Latin America: Peace in the Abstract/ Miriam Celaya

Source: Reuters

Cubanet, Miriam Celaya, Havana, 12 May 2018 — Few words carry such an unmistakable meaning – and contradictorily – such dissimilar interpretations, as that brief 5-letter-word: Peace. Contrary to the destruction caused by wars and the crises arising from the numerous conflicts that affect Humanity, the lack of a universal concept of Peace has continually hindered attempts to measure the degree of pacifism of each country or region.

Finally, in May 2007, the British weekly The Economist published for the first time the Global Peace Index list, an instrument that established the numerical ordering of more than 140 countries according to the absence or presence of violence, as measured by indicators such as crime rate, the existence of internal or external wars, military spending, political stability, the number individuals serving time in jail, and respect for human rights, among others.

Despite certain inaccuracies arising from the exclusion of important parameters, such as gender and child violence, or the dubious reliability of data and sources in the case of some countries – for example, Cuba – the GPI has great referential value, not only for being the first to identify the elements that intervene in peace, but for constituting a permanent record that allows us to observe the mobility in the levels of peace of the different countries and regions that make up the list, where the lowest scores correspond to the most peaceful countries, and vice versa.
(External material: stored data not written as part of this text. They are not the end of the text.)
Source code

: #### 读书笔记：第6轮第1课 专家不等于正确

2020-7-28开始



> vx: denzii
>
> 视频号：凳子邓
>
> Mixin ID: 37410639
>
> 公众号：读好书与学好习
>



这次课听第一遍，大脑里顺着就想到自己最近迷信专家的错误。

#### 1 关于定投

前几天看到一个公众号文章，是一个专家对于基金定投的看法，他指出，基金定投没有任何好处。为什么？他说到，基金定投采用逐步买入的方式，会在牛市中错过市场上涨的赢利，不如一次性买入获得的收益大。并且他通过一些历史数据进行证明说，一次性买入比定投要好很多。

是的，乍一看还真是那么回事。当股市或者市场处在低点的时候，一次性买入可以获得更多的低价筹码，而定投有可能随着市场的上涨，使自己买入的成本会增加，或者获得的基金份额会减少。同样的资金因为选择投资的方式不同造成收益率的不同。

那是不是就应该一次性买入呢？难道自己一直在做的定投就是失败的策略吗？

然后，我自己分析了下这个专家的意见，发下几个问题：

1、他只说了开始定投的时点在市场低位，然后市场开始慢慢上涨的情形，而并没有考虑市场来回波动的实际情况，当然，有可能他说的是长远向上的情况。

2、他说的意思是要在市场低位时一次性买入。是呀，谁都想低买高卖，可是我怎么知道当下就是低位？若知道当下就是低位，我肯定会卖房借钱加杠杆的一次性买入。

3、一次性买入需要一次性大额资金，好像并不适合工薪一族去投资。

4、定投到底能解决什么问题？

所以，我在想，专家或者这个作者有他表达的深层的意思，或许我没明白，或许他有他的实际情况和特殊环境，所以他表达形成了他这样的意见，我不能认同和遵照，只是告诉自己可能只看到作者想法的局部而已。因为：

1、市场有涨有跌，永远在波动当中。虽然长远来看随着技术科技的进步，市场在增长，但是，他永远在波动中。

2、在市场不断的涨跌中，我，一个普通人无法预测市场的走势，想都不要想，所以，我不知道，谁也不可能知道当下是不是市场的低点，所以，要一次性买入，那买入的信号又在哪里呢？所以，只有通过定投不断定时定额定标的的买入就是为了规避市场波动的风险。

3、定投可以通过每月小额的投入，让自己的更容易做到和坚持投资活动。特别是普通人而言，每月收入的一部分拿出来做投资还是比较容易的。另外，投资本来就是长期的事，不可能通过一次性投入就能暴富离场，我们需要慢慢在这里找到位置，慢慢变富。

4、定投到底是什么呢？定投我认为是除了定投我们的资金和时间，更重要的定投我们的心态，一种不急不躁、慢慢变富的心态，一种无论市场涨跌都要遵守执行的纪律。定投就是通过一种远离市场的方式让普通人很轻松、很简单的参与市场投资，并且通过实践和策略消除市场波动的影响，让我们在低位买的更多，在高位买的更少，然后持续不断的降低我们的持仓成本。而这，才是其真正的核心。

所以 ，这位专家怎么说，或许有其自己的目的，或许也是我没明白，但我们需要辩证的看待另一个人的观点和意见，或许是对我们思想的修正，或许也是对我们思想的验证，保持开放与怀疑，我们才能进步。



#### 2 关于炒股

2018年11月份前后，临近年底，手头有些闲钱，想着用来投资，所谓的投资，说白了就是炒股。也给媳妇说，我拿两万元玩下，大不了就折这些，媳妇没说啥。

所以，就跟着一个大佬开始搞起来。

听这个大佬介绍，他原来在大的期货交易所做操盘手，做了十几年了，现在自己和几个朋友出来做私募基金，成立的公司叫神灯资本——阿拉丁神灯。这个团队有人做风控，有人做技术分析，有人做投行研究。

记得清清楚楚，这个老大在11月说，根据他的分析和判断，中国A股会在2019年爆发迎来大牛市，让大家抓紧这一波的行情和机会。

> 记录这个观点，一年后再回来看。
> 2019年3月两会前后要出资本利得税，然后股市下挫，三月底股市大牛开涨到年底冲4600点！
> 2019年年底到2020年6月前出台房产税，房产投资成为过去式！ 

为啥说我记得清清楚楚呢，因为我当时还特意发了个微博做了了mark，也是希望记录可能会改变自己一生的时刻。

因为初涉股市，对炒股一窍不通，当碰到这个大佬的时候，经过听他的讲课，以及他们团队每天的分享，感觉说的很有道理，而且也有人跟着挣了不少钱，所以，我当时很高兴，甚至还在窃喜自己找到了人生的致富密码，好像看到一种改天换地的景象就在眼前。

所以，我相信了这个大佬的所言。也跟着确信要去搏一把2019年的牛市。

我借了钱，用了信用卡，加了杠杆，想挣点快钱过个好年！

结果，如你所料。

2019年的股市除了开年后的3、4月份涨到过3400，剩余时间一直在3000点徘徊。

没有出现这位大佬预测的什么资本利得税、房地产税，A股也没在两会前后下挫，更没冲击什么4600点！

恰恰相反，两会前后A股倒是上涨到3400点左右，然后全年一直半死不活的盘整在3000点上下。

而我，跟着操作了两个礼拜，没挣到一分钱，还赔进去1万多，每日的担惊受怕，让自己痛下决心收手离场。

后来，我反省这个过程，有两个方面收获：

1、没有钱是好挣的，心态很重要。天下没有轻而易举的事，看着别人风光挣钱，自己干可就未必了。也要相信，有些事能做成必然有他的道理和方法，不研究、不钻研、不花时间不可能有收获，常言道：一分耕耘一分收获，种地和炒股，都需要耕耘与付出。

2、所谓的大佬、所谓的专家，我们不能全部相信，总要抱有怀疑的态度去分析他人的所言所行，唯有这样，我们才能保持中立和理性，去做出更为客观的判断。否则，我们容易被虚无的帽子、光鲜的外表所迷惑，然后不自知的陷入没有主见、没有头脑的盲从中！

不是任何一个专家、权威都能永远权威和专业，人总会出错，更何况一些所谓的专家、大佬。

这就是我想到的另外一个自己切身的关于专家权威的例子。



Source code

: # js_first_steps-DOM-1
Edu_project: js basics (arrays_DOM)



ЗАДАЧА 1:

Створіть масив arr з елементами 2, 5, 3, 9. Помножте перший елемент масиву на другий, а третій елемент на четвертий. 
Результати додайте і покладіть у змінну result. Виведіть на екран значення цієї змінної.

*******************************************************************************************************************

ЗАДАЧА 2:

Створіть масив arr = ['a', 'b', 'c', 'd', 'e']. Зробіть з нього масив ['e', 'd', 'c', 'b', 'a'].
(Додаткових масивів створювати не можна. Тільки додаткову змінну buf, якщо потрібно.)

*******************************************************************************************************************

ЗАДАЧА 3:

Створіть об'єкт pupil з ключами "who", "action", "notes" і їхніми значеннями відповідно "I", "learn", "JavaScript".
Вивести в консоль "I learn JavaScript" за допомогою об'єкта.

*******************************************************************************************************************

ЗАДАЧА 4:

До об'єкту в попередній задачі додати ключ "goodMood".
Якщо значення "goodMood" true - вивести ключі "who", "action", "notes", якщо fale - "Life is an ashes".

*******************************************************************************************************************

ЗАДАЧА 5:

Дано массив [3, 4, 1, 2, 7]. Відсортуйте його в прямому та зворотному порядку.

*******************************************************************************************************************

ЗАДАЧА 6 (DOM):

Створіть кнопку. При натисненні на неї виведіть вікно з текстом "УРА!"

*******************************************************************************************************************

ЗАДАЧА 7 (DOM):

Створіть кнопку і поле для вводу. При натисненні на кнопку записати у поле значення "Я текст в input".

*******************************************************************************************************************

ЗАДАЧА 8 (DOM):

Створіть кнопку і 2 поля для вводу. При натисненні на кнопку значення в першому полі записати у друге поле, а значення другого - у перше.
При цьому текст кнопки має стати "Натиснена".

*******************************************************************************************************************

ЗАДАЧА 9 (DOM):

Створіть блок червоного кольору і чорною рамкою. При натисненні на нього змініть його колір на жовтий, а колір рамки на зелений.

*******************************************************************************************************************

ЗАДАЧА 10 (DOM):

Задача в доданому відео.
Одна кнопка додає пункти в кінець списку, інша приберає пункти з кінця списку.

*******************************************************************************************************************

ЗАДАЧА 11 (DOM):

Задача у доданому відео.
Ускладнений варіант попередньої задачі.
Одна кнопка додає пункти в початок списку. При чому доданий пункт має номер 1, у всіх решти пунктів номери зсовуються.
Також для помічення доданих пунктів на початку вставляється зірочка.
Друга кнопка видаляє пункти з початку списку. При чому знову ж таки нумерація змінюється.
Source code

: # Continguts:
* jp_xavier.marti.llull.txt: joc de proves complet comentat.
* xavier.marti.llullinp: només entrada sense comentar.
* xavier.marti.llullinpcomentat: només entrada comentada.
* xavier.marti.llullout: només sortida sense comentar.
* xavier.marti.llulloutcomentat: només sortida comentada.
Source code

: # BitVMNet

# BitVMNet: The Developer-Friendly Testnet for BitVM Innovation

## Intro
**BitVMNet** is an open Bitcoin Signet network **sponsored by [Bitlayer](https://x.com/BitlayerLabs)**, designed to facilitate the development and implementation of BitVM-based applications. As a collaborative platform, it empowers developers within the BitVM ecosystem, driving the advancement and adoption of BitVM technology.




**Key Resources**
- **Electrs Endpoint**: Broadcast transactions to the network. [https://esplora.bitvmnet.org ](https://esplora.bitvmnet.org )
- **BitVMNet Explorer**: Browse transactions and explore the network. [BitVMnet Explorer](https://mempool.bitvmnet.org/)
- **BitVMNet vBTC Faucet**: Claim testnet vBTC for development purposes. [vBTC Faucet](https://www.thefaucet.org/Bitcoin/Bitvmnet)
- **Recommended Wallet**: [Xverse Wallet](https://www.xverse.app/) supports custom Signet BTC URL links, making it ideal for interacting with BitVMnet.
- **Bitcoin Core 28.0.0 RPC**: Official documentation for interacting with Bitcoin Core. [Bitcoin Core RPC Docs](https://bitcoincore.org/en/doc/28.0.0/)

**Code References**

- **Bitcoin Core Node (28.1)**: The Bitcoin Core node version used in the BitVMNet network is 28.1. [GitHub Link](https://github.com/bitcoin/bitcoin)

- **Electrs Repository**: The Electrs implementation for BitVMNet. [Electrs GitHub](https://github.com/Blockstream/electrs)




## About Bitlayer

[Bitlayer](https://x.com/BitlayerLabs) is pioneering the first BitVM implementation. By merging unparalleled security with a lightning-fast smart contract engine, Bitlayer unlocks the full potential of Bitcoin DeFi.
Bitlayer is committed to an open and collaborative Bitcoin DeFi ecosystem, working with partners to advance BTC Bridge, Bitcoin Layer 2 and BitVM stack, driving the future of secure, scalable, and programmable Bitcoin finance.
Collaterally, the GPI research establishes a clear correlation between levels of peace and levels of income, education, transparency, corruption and democracy in the countries analyzed.

Due to its methodological contribution and its systemic nature, which facilitates the evaluation of advances or setbacks in terms of peace over a period of time and in specific territories, the GPI established an inescapable precedent for any subsequent proposal and for the ability to trace political strategies in pursuit of the conquest and sustainment of peace.

Peace… in Latin America?

Seven years after the first report of the GPI, 33 member-countries of the Community of Latin American and Caribbean States (CELAC), meeting at its Second Summit held in Havana (January 2014), unanimously declared this Region as a Peace Zone, allegedly “with the objective of promoting cooperation and maintaining peace and security in all orders among its member countries.”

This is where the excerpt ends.